Ada orang yang lebih menyukai pendakian ke gunung daripada ke pantai, ataupun sebaliknya. Saya pribadi rasanya tidak pernah bosan dengan gunung maupun pantai. Berada di puncak gunung membuat saya merasa dekat dengan langit, sedangkan berenang di laut membuat saya mengagumi misteri yang belum terungkap secara kasat mata. Perjalanan kali ini terasa lengkap, bersama geng jalan-jalan Triple O (Off Of Office) yang bergabung dengan rombongan Backpacker Koprol menikmati keindahan pantai, laut, dan gunung. Inilah cerita saya dari perjalanan ke Gunung Anak Krakatau.
Tinggal di Pulau Sebesi
Perjalanan ditempuh dari pelabuhan Merak menyeberangi Selat Sunda ke Bakauheni kemudian menuju Darmaga Canti untuk menjangkau Pulau Sebesi, tempat kami akan tinggal di rumah penduduk asli pulau. Setiap rumah diisi maksimal 10 orang yang dipisahkan berdasarkan jenis kelamin. Saya tinggal di rumah sepasang suami istri berusia lanjut. Mereka berasal dari Cilegon yang telah lama tinggal di Pulau Sebesi. Anak-anak mereka sudah berumah tangga dan merantau ke Pulau Jawa, hanya saat Lebaran keluarganya berkumpul.

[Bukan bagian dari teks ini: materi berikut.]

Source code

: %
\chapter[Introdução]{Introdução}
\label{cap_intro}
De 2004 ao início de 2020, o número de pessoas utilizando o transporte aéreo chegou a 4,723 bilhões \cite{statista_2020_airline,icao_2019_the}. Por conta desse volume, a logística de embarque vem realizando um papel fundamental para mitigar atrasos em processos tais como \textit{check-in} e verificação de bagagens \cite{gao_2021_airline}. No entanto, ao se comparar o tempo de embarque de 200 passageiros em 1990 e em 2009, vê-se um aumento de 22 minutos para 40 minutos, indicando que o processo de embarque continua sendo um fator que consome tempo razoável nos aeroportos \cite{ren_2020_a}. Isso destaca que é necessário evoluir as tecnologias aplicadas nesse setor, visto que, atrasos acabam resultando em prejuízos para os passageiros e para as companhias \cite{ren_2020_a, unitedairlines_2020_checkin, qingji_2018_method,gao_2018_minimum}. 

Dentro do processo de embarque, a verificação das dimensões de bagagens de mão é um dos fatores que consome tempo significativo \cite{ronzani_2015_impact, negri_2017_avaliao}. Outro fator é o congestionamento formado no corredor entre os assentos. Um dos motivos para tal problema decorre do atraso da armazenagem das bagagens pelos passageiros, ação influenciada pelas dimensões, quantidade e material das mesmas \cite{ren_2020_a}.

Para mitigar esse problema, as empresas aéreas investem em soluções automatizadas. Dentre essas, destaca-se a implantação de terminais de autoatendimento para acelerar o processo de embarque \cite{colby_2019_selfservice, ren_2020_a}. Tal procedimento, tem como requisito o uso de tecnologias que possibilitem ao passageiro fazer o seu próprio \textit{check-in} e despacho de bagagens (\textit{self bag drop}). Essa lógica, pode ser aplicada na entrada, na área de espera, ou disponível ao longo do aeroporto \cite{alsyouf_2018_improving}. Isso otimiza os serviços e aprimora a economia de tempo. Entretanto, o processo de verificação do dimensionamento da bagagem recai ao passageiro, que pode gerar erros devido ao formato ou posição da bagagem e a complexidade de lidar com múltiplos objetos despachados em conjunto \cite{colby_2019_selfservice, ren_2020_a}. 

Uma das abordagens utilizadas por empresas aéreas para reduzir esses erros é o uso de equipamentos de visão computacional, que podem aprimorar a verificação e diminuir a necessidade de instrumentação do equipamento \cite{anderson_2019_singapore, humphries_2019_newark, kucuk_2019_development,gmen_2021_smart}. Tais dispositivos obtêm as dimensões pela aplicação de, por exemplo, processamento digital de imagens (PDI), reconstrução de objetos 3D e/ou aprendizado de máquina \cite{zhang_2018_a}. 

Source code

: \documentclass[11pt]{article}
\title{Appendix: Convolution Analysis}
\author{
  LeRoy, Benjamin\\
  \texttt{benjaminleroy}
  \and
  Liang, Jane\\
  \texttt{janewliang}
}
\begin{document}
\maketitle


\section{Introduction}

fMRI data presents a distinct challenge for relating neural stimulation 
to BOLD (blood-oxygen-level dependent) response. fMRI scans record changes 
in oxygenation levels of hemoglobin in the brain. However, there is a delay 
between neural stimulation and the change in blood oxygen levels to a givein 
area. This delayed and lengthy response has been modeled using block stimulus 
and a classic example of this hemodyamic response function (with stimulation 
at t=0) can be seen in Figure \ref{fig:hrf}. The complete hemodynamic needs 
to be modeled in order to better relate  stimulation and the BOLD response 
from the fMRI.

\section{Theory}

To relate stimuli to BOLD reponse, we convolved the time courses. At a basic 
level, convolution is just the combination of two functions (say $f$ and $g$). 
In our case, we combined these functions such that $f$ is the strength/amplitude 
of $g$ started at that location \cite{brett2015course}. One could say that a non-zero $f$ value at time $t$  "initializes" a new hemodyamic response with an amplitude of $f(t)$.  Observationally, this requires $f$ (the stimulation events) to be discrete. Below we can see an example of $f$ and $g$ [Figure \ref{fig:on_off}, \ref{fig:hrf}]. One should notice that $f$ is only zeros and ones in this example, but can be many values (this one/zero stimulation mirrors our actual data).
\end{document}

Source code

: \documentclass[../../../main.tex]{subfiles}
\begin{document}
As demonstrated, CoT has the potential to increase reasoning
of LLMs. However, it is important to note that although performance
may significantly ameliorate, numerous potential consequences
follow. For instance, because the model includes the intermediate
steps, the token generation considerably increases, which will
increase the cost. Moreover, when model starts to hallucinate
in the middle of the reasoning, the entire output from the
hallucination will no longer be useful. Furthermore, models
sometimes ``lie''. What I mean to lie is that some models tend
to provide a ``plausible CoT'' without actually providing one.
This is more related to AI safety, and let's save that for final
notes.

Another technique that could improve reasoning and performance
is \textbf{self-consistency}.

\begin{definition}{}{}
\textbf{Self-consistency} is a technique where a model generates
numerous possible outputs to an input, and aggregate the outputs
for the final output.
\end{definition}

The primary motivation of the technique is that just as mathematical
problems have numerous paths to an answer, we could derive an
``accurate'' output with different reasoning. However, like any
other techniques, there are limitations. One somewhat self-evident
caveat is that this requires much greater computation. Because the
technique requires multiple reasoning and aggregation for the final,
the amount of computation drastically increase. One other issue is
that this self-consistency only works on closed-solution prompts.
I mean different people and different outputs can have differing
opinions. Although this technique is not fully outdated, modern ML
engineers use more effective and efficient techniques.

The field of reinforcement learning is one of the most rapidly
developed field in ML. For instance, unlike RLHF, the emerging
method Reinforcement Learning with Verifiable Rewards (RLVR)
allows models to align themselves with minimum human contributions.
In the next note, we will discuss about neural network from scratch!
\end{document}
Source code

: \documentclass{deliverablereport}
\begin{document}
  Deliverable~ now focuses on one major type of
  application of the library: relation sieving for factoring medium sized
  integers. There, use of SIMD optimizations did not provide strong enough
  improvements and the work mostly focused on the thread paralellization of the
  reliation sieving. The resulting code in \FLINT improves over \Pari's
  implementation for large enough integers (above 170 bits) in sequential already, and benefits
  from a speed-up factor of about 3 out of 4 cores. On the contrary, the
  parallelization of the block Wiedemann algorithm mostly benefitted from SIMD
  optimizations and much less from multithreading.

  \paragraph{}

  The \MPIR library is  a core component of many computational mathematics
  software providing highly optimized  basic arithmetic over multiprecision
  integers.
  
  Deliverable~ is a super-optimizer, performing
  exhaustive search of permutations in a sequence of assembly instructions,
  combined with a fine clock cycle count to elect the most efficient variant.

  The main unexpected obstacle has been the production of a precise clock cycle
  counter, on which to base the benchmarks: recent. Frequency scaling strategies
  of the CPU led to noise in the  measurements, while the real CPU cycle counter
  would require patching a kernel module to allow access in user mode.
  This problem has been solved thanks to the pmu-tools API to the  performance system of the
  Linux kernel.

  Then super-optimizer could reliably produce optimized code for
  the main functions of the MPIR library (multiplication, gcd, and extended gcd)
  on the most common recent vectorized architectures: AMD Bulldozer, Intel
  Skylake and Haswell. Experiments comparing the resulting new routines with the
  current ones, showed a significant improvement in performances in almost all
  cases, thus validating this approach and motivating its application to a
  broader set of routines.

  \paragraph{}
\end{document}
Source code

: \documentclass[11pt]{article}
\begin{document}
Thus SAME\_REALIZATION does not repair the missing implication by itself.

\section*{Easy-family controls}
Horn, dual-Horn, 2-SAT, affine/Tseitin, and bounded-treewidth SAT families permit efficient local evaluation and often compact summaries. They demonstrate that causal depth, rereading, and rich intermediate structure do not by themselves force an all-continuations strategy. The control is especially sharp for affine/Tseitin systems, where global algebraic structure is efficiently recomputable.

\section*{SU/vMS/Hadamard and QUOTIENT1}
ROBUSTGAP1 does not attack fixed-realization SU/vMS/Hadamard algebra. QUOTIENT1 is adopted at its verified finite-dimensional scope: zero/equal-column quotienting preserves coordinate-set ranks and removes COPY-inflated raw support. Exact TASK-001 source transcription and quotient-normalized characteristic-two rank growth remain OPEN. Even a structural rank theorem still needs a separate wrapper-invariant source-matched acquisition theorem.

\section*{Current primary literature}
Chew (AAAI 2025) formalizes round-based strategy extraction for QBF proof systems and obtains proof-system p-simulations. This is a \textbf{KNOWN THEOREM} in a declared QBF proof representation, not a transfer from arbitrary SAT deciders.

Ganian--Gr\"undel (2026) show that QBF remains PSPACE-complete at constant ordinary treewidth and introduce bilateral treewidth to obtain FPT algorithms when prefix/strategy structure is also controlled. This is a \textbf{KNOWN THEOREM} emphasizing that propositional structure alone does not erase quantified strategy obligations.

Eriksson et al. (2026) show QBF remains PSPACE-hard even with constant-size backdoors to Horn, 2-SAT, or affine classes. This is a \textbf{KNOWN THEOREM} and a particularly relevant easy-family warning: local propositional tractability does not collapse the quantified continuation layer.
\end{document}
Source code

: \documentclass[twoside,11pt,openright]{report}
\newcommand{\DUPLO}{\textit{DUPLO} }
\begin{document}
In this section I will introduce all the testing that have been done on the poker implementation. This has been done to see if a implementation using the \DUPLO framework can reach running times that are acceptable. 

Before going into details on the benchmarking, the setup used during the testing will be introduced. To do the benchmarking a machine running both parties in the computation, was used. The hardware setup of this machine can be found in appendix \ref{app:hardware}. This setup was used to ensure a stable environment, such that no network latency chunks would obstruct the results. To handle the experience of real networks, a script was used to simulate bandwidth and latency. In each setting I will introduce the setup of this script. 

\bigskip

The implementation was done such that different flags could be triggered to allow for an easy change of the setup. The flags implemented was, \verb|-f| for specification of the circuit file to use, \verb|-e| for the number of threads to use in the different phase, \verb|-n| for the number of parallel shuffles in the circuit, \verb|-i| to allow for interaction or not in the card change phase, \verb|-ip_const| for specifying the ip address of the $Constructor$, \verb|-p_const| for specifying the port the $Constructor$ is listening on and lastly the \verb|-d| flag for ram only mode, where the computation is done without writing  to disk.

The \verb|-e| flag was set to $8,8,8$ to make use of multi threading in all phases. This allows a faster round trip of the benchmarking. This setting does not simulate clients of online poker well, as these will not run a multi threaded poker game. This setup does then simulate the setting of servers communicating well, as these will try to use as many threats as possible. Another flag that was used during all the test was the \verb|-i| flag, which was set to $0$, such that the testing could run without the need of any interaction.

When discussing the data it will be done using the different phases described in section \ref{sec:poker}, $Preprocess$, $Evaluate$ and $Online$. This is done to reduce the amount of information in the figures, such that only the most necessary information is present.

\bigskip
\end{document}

Anggota rombongan lain menginap di rumah penduduk yang tidak jauh, hanya berjarak 1 atau 2 atap. Sambil menunggu jam makan siang, saya ngobrol dengan Lia, gadis yang masih duduk di bangku kelas 2 SMP. Dia menjelaskan kalau di Pulau Sebesi ini sarana pendidikan sudah lengkap, ada PAUD sampai SMA. Biasanya para remaja usai tamat sekolah ada yang melanjutkan kuliah atau bekerja di Lampung dan kota-kota besar di Pulau Jawa. Tidak perlu kaget kalau tidak bisa menemukan remaja di pulau, kebanyakan hanya tersisa anak-anak usia sekolah dan orang tua.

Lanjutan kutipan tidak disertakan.